*** Opening of GIVEN DATA ***
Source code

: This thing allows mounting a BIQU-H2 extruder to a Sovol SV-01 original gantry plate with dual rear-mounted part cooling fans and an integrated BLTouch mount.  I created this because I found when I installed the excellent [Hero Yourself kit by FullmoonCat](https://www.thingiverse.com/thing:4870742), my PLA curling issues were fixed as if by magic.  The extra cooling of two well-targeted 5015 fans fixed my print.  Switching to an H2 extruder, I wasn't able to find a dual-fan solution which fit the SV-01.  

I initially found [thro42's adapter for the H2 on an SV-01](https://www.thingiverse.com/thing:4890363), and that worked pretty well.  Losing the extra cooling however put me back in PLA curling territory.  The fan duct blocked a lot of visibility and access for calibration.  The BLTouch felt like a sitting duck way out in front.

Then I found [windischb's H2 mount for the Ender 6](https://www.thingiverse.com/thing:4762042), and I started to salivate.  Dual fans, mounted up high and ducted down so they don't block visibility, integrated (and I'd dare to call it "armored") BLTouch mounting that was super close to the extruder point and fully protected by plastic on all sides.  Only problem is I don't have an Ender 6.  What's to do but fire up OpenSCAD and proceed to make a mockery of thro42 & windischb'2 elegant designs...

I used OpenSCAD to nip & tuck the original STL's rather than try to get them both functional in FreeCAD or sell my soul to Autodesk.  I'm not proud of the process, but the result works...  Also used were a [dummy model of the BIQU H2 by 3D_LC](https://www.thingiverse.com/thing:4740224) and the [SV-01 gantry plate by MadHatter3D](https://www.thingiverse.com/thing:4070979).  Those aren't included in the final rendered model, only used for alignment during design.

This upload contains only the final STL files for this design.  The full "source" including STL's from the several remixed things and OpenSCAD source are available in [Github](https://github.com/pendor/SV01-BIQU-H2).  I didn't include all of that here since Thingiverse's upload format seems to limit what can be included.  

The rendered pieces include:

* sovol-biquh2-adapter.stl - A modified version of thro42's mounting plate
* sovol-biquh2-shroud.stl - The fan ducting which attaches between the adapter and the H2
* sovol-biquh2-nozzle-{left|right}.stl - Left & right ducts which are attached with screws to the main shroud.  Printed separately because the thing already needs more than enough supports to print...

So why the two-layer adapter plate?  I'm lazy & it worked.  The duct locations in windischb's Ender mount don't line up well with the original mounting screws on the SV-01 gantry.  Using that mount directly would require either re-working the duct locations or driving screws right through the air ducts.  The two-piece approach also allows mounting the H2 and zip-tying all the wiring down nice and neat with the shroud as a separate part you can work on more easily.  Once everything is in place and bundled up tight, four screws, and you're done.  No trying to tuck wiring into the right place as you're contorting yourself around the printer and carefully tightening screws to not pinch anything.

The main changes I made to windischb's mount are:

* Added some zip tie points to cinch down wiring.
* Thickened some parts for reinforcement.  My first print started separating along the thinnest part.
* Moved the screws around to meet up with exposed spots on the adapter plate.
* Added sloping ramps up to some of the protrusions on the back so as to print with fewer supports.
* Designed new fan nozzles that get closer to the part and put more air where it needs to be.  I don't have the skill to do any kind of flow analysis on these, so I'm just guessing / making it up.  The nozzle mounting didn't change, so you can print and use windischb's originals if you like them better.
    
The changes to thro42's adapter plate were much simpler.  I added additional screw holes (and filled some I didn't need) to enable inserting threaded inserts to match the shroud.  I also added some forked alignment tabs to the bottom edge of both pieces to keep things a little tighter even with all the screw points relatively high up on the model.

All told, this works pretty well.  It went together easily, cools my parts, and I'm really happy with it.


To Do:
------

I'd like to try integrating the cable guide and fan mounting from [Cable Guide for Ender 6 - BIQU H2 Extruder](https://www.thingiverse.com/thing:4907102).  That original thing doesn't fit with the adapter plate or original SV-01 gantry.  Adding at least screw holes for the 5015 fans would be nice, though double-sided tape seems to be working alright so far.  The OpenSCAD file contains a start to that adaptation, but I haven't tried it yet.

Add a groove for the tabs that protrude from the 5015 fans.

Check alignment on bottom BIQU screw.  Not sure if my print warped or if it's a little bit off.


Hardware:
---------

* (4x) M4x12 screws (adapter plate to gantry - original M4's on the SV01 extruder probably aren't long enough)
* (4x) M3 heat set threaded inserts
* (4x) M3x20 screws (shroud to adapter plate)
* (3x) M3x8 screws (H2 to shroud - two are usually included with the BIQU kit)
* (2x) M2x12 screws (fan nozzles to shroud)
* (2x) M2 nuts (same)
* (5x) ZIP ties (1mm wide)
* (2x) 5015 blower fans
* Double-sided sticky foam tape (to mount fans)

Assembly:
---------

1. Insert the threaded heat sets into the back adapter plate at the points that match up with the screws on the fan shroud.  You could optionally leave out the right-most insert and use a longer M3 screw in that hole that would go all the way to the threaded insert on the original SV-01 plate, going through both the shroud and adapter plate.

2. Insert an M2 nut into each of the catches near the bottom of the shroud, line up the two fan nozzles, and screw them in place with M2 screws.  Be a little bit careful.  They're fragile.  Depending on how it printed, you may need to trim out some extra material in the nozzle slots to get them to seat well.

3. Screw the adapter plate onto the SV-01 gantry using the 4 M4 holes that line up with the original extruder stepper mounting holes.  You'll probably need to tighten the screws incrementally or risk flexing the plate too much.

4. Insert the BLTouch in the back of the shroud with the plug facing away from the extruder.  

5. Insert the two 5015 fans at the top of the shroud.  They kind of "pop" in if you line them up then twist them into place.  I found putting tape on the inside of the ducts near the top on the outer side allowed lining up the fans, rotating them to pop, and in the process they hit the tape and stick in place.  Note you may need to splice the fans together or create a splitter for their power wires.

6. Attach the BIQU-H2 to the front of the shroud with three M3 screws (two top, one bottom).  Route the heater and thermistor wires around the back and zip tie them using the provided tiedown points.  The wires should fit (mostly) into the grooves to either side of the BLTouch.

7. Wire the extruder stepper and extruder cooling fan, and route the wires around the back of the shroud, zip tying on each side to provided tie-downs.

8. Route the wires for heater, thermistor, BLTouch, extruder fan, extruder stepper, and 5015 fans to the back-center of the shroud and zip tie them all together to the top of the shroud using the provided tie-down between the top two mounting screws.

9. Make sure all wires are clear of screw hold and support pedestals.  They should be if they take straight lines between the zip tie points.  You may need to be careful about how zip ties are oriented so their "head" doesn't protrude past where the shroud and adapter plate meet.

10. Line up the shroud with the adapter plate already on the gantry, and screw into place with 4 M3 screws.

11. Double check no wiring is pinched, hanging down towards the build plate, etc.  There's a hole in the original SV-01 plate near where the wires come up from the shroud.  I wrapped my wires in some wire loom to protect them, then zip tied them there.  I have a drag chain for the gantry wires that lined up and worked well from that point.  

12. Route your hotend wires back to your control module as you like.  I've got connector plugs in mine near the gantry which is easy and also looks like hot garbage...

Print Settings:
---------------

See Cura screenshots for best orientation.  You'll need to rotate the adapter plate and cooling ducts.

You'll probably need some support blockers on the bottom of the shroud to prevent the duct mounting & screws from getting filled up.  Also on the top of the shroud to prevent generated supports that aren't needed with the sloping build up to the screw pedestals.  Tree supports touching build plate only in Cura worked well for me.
*** Close of GIVEN DATA ***
*** Opening of GIVEN DATA ***
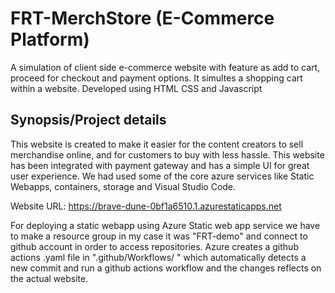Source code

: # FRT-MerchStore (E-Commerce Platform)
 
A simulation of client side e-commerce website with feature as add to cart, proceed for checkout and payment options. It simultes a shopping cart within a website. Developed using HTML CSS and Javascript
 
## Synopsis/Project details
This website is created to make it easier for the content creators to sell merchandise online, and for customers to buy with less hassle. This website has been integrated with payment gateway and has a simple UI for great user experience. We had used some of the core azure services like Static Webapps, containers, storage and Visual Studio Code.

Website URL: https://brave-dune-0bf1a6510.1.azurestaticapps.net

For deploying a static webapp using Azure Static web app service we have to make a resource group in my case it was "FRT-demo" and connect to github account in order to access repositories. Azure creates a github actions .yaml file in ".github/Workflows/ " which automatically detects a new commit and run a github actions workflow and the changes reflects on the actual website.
*** Close of GIVEN DATA ***
ACTIVITY
Tell how many lines of the data above hold the string "enough". The number alone is the answer.

EXERCISE RESPONSE
2